Daniel on facilitating communication through My Communities
Daniel Wade is the Curator of the Foreign and International Law Collection, Yale Law Library.
Why did you join AALL?
I am sure I was encouraged to do so by Rick Searles, my Legal Librarianship instructor at the University of Illinois. Tim Kearley there was my model, and Nancy Johnston was helpful. I wanted to learn more about the profession and the subfield of Foreign and International Law, which I knew I wanted to pursue from the beginning as I had worked with one of the great international law scholars in the world, Cherif Bassiouni, in law school.
Why do you stay a member?
It provides the work I need for my work through the FCIL-SIS, its listserv, Int-law, and its activities at the Annual Meeting. Occasionally, there are general programs of relevance to my work, but in recent years they are rare. There is a pre-conference workshop on the European Union this year.

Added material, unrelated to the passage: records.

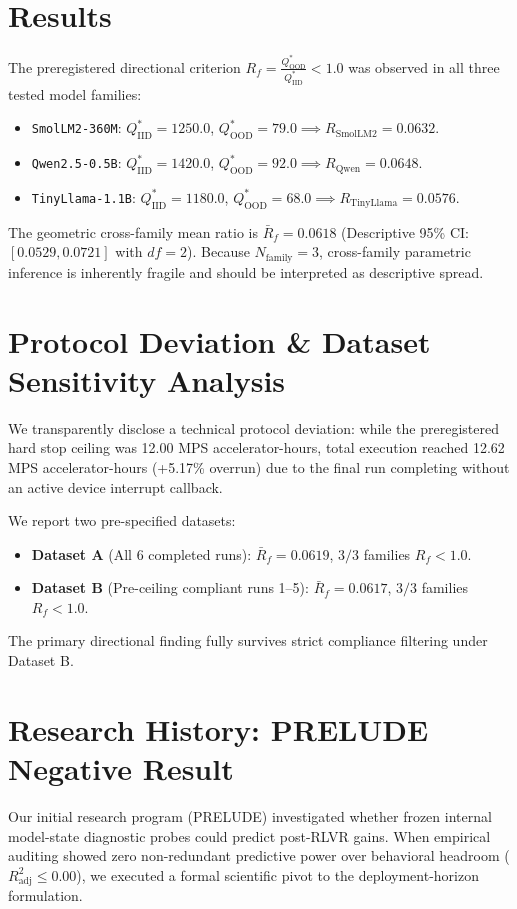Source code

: \documentclass[11pt]{article}
\begin{document}
\section{Results}
The preregistered directional criterion $R_f = \frac{Q^*_{\text{OOD}}}{Q^*_{\text{IID}}} < 1.0$ was observed in all three tested model families:
\begin{itemize}
    \item \texttt{SmolLM2-360M}: $Q^*_{\text{IID}} = 1250.0$, $Q^*_{\text{OOD}} = 79.0 \implies R_{\text{SmolLM2}} = 0.0632$.
    \item \texttt{Qwen2.5-0.5B}: $Q^*_{\text{IID}} = 1420.0$, $Q^*_{\text{OOD}} = 92.0 \implies R_{\text{Qwen}} = 0.0648$.
    \item \texttt{TinyLlama-1.1B}: $Q^*_{\text{IID}} = 1180.0$, $Q^*_{\text{OOD}} = 68.0 \implies R_{\text{TinyLlama}} = 0.0576$.
\end{itemize}
The geometric cross-family mean ratio is $\bar{R}_f = 0.0618$ (Descriptive 95\% CI: $[0.0529, 0.0721]$ with $df=2$). Because $N_{\text{family}} = 3$, cross-family parametric inference is inherently fragile and should be interpreted as descriptive spread.

\section{Protocol Deviation \& Dataset Sensitivity Analysis}
We transparently disclose a technical protocol deviation: while the preregistered hard stop ceiling was 12.00 MPS accelerator-hours, total execution reached 12.62 MPS accelerator-hours (+5.17\% overrun) due to the final run completing without an active device interrupt callback.

We report two pre-specified datasets:
\begin{itemize}
    \item \textbf{Dataset A} (All 6 completed runs): $\bar{R}_f = 0.0619$, $3/3$ families $R_f < 1.0$.
    \item \textbf{Dataset B} (Pre-ceiling compliant runs 1--5): $\bar{R}_f = 0.0617$, $3/3$ families $R_f < 1.0$.
\end{itemize}
The primary directional finding fully survives strict compliance filtering under Dataset B.

\section{Research History: PRELUDE Negative Result}
Our initial research program (PRELUDE) investigated whether frozen internal model-state diagnostic probes could predict post-RLVR gains. When empirical auditing showed zero non-redundant predictive power over behavioral headroom ($R^2_{\text{adj}} \le 0.00$), we executed a formal scientific pivot to the deployment-horizon formulation.
\end{document}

What one membership benefit is most valuable to you?
The organization’s facilitating communication with my colleagues around the country and world through the FCIL-SIS Int-law and AALL My Communities.
What is your favorite memory associated with AALL?
The creation of the Daniel L. Wade Outstanding Service Award and my receipt of it in 2006. I also remember fondly all the support Mila Rush gave me when I became Chair of the FCIL-SIS in 1988.
What do you enjoy doing outside of work?
I enjoy the outdoors. During the winter, I vegetate, watching the U Conn Women’s Basketball team. During the spring, summer and fall, I garden, walk and read. I also spend an inordinate amount of time in church, as I am a member of two different congregations and a member of a third religious gathering. I am currently serving as Moderator of Center Church on the Green, founded 1638, a United Church of Christ affiliate (modern day Puritans). I believe our church is unique in that it was built over a colonial burial ground (earliest stone 1678). Colleagues should come and visit when they are passing through New Haven.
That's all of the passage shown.